Uluslararası Sütçülük Federasyonu (IDF); süt ve süt ürünlerinin beslenmedeki rolüne şöyle dikkat çekiyor; “Süt, dünyanın her yerinde, toplumların geleneklerine derinden nüfuz etmiş temel bir besin. Süt ve süt ürünlerinin erişilebilirliği ve çok yönlü kullanımı, farklı kültürlerde, farklı beslenme alışkanlıklarında yer almasına olanak sağlıyor. Dünya nüfusunun yeterli ve dengeli beslenmesi ancak erişilebilir, uygun fiyatlı ve besleyici gıdalar ile mümkün. Bu konuda süt ve süt ürünlerinin hayati rolü olduğu çok açık.”
IDF’nin kamuoyu ile paylaştığı son araştırma raporlarına göre süt ve süt ürünleri, içerdiği kalsiyum, B2 ve B12 vitaminleri, proteinler ve magnezyum, potasyum, iyot ile kemik sağlığına katkıda bulunuyor, kalp ve damar sağlığına iyi geliyor; günlük öğün alışkanlıklarının bir parçası olması, genel beslenme kalitesini iyileştiriyor.
“EN TEMEL, EN FAYDALI, EN KOLAY ERİŞİLEBİLİR GIDAMIZ”
Dünya Süt Günü nedeni ile bir açıklama yapan Sütaş Yönetim Kurulu Başkanı Muharrem Yılmaz, “Artan sağlıklı ve dengeli beslenme ihtiyacının karşılanmasında, süt ve süt ürünlerinin rolü her geçen gün önem kazanıyor” dedi.
Yılmaz, “Temel gıdamız süt, faydalı olduğu kadar, toplumunun tüm kesimleri tarafından da kolayca erişilebilir bir gıda. Üretim teknolojilerinde, lojistikte ve perakendecilikte sağlanan gelişmelerle verimlilikte de önemli aşamalar kaydedildi. Diğer yandan süt ürünlerinde Arge ve inovasyon çalışmaları, kalite ve ürün çeşitliliğini olumlu yönde etkiliyor, pazar büyüyor. Bu değerli gıdanın üretilmesi de çok çeşitli sektörler üzerinde ekonomik etkileri olan, aynı zamanda kapsayıcı yönü güçlü bir ekonomik faaliyet. Süt, çiftlikten sofralara ulaşırken tarım, sanayi ve hizmet sektörleri başta olmak üzere birçok sektörü harekete geçiriyor, yüksek katma değer yaratıyor, milyonlarca insana istihdam ve düzenli gelir sağlıyor” değerlendirmesinde bulundu.
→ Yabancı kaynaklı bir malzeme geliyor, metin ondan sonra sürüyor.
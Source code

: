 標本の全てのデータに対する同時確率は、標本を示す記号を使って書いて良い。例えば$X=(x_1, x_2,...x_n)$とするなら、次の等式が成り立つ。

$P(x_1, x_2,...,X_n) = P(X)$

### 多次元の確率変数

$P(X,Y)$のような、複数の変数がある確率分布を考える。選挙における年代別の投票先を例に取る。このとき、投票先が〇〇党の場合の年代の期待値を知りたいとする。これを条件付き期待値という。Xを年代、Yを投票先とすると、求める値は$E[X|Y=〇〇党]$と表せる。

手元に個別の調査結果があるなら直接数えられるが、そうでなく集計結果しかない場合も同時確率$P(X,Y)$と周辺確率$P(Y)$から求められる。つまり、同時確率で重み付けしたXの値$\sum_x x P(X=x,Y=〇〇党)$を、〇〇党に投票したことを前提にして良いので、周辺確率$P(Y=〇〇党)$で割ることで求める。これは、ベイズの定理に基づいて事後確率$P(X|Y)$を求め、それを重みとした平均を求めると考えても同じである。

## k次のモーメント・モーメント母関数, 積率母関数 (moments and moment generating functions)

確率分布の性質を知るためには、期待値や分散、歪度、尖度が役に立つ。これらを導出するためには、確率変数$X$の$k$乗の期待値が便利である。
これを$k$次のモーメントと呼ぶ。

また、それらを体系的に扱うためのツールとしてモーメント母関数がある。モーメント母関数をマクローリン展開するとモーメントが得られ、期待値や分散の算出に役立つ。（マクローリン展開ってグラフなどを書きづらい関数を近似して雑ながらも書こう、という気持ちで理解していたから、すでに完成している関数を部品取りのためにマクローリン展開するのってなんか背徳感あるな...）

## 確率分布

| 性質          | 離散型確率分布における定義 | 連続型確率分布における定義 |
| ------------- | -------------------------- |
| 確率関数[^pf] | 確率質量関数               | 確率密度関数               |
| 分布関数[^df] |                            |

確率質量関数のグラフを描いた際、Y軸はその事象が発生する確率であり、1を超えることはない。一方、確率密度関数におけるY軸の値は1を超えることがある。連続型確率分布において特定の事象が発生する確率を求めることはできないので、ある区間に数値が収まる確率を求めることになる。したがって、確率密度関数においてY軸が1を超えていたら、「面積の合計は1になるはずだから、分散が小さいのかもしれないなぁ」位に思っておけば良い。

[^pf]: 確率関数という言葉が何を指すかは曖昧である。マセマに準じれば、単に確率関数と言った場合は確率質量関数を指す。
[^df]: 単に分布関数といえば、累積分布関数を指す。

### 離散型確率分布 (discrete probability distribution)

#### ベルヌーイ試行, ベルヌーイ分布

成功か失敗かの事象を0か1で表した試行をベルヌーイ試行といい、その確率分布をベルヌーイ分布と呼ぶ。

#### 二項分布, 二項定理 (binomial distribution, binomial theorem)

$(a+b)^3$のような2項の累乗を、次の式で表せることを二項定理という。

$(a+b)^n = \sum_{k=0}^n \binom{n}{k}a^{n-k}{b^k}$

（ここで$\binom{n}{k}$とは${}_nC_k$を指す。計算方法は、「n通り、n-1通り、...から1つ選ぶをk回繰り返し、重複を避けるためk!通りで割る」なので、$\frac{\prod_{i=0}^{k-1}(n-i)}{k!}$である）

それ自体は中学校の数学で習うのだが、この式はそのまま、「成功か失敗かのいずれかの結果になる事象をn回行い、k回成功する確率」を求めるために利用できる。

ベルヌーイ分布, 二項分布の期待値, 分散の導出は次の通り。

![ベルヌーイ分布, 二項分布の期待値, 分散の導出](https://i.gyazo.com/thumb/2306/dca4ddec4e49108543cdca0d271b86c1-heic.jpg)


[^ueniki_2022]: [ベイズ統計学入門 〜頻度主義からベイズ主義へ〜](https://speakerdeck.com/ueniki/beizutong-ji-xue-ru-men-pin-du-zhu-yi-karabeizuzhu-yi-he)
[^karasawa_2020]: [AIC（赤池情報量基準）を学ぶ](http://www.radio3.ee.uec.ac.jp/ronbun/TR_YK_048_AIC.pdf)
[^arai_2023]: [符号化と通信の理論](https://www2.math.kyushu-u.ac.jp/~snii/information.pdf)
“ÇİFTLİKTEN SOFRALARA İŞ MODELİMİZ TÜKETİCİLERİMİZİN GIDA GÜVENİLİRLİĞİ BEKLENTİLERİNİ KARŞILIYOR”
“Biz sütün doğasındaki değerleri en iyi şekilde koruyarak insanlara ulaştırabilmek için Çiftlikten Sofralara iş modelimiz ile ineklerimizin beslendiği yemlerden tüketicilerimizin sofralarına kadar uzanan tüm süreci entegre ediyoruz” diyen Yılmaz sözlerine şöyle devam etti: “Bu entegre model, hem tedarik güvencesi sağlıyor hem de tüketicilerimizin güvenilir gıda beklentilerini karşılıyor. Yem bitkileri üretiminden başlayarak sofralarımıza gelen ürünlere kadar uzanan, gübre ve enerji faaliyetlerini içine alan döngüsel iş modelimiz; çevresel, sosyal ve ekonomik boyutlarıyla da özgün bir sürdürülebilirlik örneği oluşturuyor.”
Muharrem Yılmaz, “Tüketicilerimizin sağlıklarına, yaşam kalitelerine ve mutluluklarına katkıda bulunmak bizim en büyük heyecanımız. Türkiye’nin dört bir yanında 7.500 kişilik bir ekip, 20 bin üretici aile ve çiftlikten sofralara kadar binlerce paydaşımız ile birlikte sütün iyiliği ve bereketini yaymaya çalışıyoruz. Sütçülüğe olan tutkumuz ve adanmışlığımızla çalışmalarımızı sürdürürken Dünya Süt Günü, sütü hatırlatmak için bizlere güzel bir fırsat sunuyor. Bugün dünya için süt günü, biz Sütaşlılar için de Dünya Sütaşkı Günü” ifadesini kullandı.